| zhuyifei1999 created this task. zhuyifei1999 triaged this task as "Normal" priority. zhuyifei1999 added projects: Google-Code-in-2017, Pywikibot-core, Pywikibot-Other-scripts. |
The meaning of atomic here:
(computing) Of an operation: guaranteed to complete either fully or not at all while waiting in a pause, and running synchronously when called by multiple asynchronous threads.
This task shall include two parts:
- Make sure the target file is always a complete file; only commit iff the file is completely downloaded (and verified with checksum), or discard if anything goes wrong.
Consider a scenario where on a machine, a bot that processes the dump starts starts right after the download script starts, and that the dump processor is faster and the downloader.
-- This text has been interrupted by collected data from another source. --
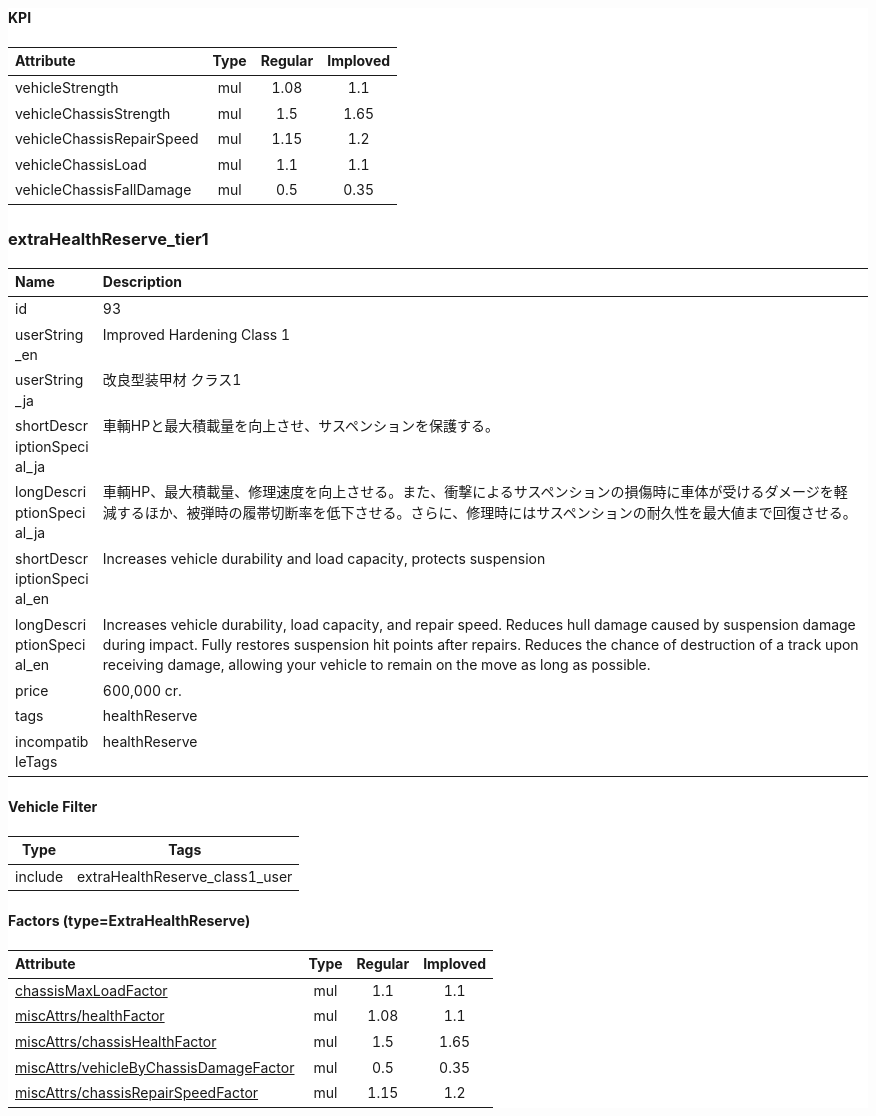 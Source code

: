 #### KPI

| Attribute | Type | Regular | Imploved |
|:--- |:---:|:---:|:---:|
| vehicleStrength | mul | 1.08 | 1.1 |
| vehicleChassisStrength | mul | 1.5 | 1.65 |
| vehicleChassisRepairSpeed | mul | 1.15 | 1.2 |
| vehicleChassisLoad | mul | 1.1 | 1.1 |
| vehicleChassisFallDamage | mul | 0.5 | 0.35 |

### extraHealthReserve_tier1

| Name | Description |
|:--- |:--- |
| id | 93 |
| userString_en | Improved Hardening Class 1 |
| userString_ja | 改良型装甲材 クラス1 |
| shortDescriptionSpecial_ja | 車輌HPと最大積載量を向上させ、サスペンションを保護する。 |
| longDescriptionSpecial_ja | 車輌HP、最大積載量、修理速度を向上させる。また、衝撃によるサスペンションの損傷時に車体が受けるダメージを軽減するほか、被弾時の履帯切断率を低下させる。さらに、修理時にはサスペンションの耐久性を最大値まで回復させる。 |
| shortDescriptionSpecial_en | Increases vehicle durability and load capacity, protects suspension |
| longDescriptionSpecial_en | Increases vehicle durability, load capacity, and repair speed. Reduces hull damage caused by suspension damage during impact. Fully restores suspension hit points after repairs. Reduces the chance of destruction of a track upon receiving damage, allowing your vehicle to remain on the move as long as possible. |
| price | 600,000 cr. |
| tags | healthReserve |
| incompatibleTags | healthReserve |

#### Vehicle Filter

| Type | Tags |
|:---:|:---:|
| include | extraHealthReserve_class1_user |

#### Factors (type=ExtraHealthReserve)

| Attribute | Type | Regular | Imploved |
|:--- |:---:|:---:|:---:|
| [chassisMaxLoadFactor](#chassismaxloadfactor) | mul | 1.1 | 1.1 |
| [miscAttrs/healthFactor](#miscattrshealthfactor) | mul | 1.08 | 1.1 |
| [miscAttrs/chassisHealthFactor](#miscattrschassishealthfactor) | mul | 1.5 | 1.65 |
| [miscAttrs/vehicleByChassisDamageFactor](#miscattrsvehiclebychassisdamagefactor) | mul | 0.5 | 0.35 |
| [miscAttrs/chassisRepairSpeedFactor](#miscattrschassisrepairspeedfactor) | mul | 1.15 | 1.2 |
In the current implementation, the processor will eventually find the dump incomplete, and the behavior of the processor will be often undefined (eg: crash).
One implementation is to perform the download on a temporary file. In the wild '<filename>.part' is often used. Move the temporary file over the target file iff the download is complete and verified, or delete the temporary file if it fails. In *nix implementation, currently running processors will not be disrupted as the file descriptors of their opened dump file will continue to point to the old moved-over now-nonexistent file, and will happily read it without ever knowing a new version has arrived, till the file is reopened for another run.
- Make sure two downloaders do not write on the same partially-downloaded file at the same time.
Consider a scenario where two downloaders run at the same time. If their file descriptors point to the same inode, their write(2) calls will go to the same file, corrupting it, and doubling its size. Otherwise, in the case where they point to different inodes but same filename, the suggested implementation in part 1 will fail, as moving a file rename(2) is done on the filename, not the inode. The early-finishing downloader will consider the dump downloaded by the late-starting downloader complete and commit it; in the case that they are different processes, the file will end up in a partially complete state, and dump-consumers go undefined.
One implementation is to perform file locking on whichever is being downloaded on, and exit with an error if the will-be-written file is locked. Another is to avoid same-filenames entirely.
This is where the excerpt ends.